Pandemic increases pressure
In California, more than 400,000 people work in the agricultural sector, a critical part of the country’s food supply chain. The gruelling work usually involves long hours bent over in the soil picking crops in stifling heat or the frigid cold of the early morning for about $14 per hour. Many of the farmworkers in the sector are undocumented, meaning that government assistance programmes, such as unemployment insurance and Medicaid, are not available to them.
The fear of deportation can also turn everyday affairs into anxiety-inducing events. “For an undocumented person, being asked for your social security number at a community health clinic can be a terrifying experience,” says Daniela Dominguez, an assistant professor of psychology at the University of San Francisco whose research focuses on the undocumented community in Sonoma County.
In addition to being low-paid, farm work is also seasonal, meaning that annual incomes often fall far below the full-time equivalent of their hourly wages. A 2016 report on farmworker housing in San Mateo County found that many live in packed homes, and that the median household income for farmworkers was just $26,000, although the California minimum wage has seen several increases since then.
The COVID-19 pandemic has presented additional challenges for the farmworker community. “We’re still waiting on more data for a better picture of the effects of the virus, but agricultural production is about the same in 2020 as 2019, so work availability should reflect that,” said Philip Martin, professor emeritus of agricultural and resource economics at the University of California, Davis.
“But if there was one thing you could do to reduce farmworker incomes in 2020, it’s school closures. Workers have to stay home to watch their kids, or find someone else to do so. That puts pressure on people who already aren’t making a lot.”
‘They need help’
Local community aid organisations, such as ALAS, have reported significant upticks in farmworkers’ use of food pantries and services like rental assistance in recent months. Even before the fires, ALAS was distributing groceries to farmworker families throughout San Mateo County.
“We’ve scaled up from six employees in March to 10 now,” said Belinda Hernandez-Arriaga, the founder of ALAS. “Sadly, it’s taken a pandemic for people to realise just how essential farmworkers are. These are such resilient communities, but they need help, and they aren’t used to asking for it.”
Some wonder how long the community can carry on. “How long can they keep tapping into that resilience?” said Dominguez.

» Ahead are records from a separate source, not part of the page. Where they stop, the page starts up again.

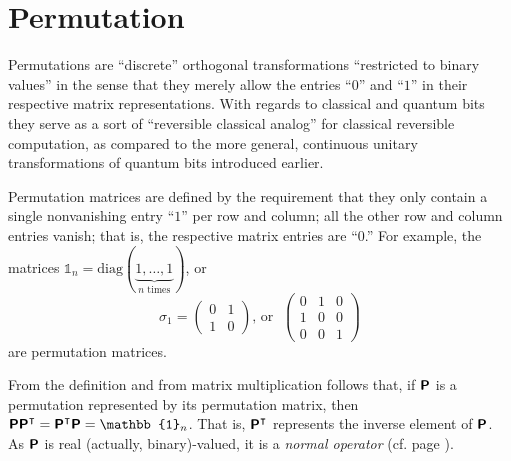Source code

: \section{Permutation}
\label{2018-permutation}

Permutations are  ``discrete'' orthogonal transformations
``restricted to binary values''
in the sense that
they merely allow the entries ``$0$'' and ``$1$'' in their respective matrix representations.
With regards to classical and quantum bits\cite{mermin-04,mermin-07}
they serve as a sort of ``reversible classical analog'' for classical reversible computation,
as compared to the more general, continuous unitary transformations of quantum bits introduced earlier.

{\color{blue}
\bexample
Permutation matrices are defined by the requirement that they only contain a single nonvanishing entry ``$1$'' per row and column;
all the other row and column entries vanish; that is, the respective matrix entries are ``$0$.''
For example, the matrices $\mathbb{1}_n=\textrm{diag}(\underbrace{1,\ldots ,1}_{n \textrm{ times}})$,
or
\begin{equation}
\sigma_1=
\begin{pmatrix}
0&1\\
1&0
\end{pmatrix}
\textrm{, or }\;
\begin{pmatrix}
0&1&0\\
1&0&0\\
0&0&1
\end{pmatrix}
\end{equation}
are permutation matrices.
\eexample
}

From the definition and from matrix multiplication follows that,
if $\textsf{\textbf{P}}$ is a permutation represented by its permutation matrix,
then $\textsf{\textbf{P}}\textsf{\textbf{P}}^\intercal =\textsf{\textbf{P}}^\intercal  \textsf{\textbf{P}}=\mathbb{1}_n$.
That is, $\textsf{\textbf{P}}^\intercal $ represents the inverse element of $\textsf{\textbf{P}}$.
As $\textsf{\textbf{P}}$ is real (actually, binary)-valued, it is a {\em normal operator} (cf. page \pageref{2014-m-fdvs-normality}).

“There’s so much stress in these communities, and I’m not sure I see those in influential positions making the structural changes, like immigration reform, or expanding Medicaid to undocumented people, they urgently need in order to thrive.”
While many evacuated families have been able to return to their homes, Yolanda Martinez, a mother of five, has now been evacuated for more than two weeks, first at the hotel in San Carlos, now at another hotel in San Mateo, wondering if her home has burned down, and worrying about her family’s future.
“If our home is gone, we’re going to be living on the street. We don’t have enough to make it right now … We’ve worked hard for everything. But if others don’t help us right now, who will?”